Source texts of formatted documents
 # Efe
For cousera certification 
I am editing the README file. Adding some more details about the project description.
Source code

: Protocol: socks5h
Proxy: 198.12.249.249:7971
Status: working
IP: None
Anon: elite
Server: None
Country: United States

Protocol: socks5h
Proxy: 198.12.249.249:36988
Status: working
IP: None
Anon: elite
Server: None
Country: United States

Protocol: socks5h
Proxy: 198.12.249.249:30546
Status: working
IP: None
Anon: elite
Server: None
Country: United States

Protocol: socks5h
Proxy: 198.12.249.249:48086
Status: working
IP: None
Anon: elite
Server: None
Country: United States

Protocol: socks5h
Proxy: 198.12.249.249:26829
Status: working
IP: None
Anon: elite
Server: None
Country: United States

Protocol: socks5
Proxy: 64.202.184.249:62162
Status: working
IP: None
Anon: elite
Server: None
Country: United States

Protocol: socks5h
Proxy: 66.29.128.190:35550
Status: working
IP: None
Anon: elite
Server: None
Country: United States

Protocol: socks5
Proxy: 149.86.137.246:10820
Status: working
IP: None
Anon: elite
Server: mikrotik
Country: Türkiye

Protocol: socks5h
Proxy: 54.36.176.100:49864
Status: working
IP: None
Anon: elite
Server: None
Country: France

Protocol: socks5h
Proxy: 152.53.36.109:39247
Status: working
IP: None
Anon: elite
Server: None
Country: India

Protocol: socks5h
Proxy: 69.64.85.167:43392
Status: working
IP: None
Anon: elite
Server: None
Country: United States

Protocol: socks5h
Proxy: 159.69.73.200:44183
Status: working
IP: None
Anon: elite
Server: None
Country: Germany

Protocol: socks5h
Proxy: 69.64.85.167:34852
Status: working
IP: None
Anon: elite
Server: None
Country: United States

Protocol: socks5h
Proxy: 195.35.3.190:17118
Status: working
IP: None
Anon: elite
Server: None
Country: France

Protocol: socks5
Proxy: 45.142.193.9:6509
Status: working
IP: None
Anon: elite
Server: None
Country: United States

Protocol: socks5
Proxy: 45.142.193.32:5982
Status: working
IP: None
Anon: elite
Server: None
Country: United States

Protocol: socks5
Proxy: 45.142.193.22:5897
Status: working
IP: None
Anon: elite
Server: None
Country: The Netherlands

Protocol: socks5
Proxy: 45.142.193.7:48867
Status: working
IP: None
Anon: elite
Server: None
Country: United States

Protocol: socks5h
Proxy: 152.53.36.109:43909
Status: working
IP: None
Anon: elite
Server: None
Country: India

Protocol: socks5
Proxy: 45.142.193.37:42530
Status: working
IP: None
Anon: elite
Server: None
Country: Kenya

**Task objective:** What is needed is an exact copy of every entry.

**Written answer:**
 # Efe
For cousera certification 
I am editing the README file. Adding some more details about the project description.
Source code

: Protocol: socks5h
Proxy: 198.12.249.249:7971
Status: working
IP: None
Anon: elite
Server: None
Country: United States

Protocol: socks5h
Proxy: 198.12.249.249:36988
Status: working
IP: None
Anon: elite
Server: None
Country: United States

Protocol: socks5h
Proxy: 198.12.249.249:30546
Status: working
IP: None
Anon: elite
Server: None
Country: United States

Protocol: socks5h
Proxy: 198.12.249.249:48086
Status: working
IP: None
Anon: elite
Server: None
Country: United States

Protocol: socks5h
Proxy: 198.12.249.249:26829
Status: working
IP: None
Anon: elite
Server: None
Country: United States

Protocol: socks5
Proxy: 64.202.184.249:62162
Status: working
IP: None
Anon: elite
Server: None
Country: United States

Protocol: socks5h
Proxy: 66.29.128.190:35550
Status: working
IP: None
Anon: elite
Server: None
Country: United States

Protocol: socks5
Proxy: 149.86.137.246:10820
Status: working
IP: None
Anon: elite
Server: mikrotik
Country: Türkiye

Protocol: socks5h
Proxy: 54.36.176.100:49864
Status: working
IP: None
Anon: elite
Server: None
Country: France

Protocol: socks5h
Proxy: 152.53.36.109:39247
Status: working
IP: None
Anon: elite
Server: None
Country: India

Protocol: socks5h
Proxy: 69.64.85.167:43392
Status: working
IP: None
Anon: elite
Server: None
Country: United States

Protocol: socks5h
Proxy: 159.69.73.200:44183
Status: working
IP: None
Anon: elite
Server: None
Country: Germany

Protocol: socks5h
Proxy: 69.64.85.167:34852
Status: working
IP: None
Anon: elite
Server: None
Country: United States

Protocol: socks5h
Proxy: 195.35.3.190:17118
Status: working
IP: None
Anon: elite
Server: None
Country: France

Protocol: socks5
Proxy: 45.142.193.9:6509
Status: working
IP: None
Anon: elite
Server: None
Country: United States

Protocol: socks5
Proxy: 45.142.193.32:5982
Status: working
IP: None
Anon: elite
Server: None
Country: United States

Protocol: socks5
Proxy: 45.142.193.22:5897
Status: working
IP: None
Anon: elite
Server: None
Country: The Netherlands

Protocol: socks5
Proxy: 45.142.193.7:48867
Status: working
IP: None
Anon: elite
Server: None
Country: United States

Protocol: socks5h
Proxy: 152.53.36.109:43909
Status: working
IP: None
Anon: elite
Server: None
Country: India

Protocol: socks5
Proxy: 45.142.193.37:42530
Status: working
IP: None
Anon: elite
Server: None
Country: Kenya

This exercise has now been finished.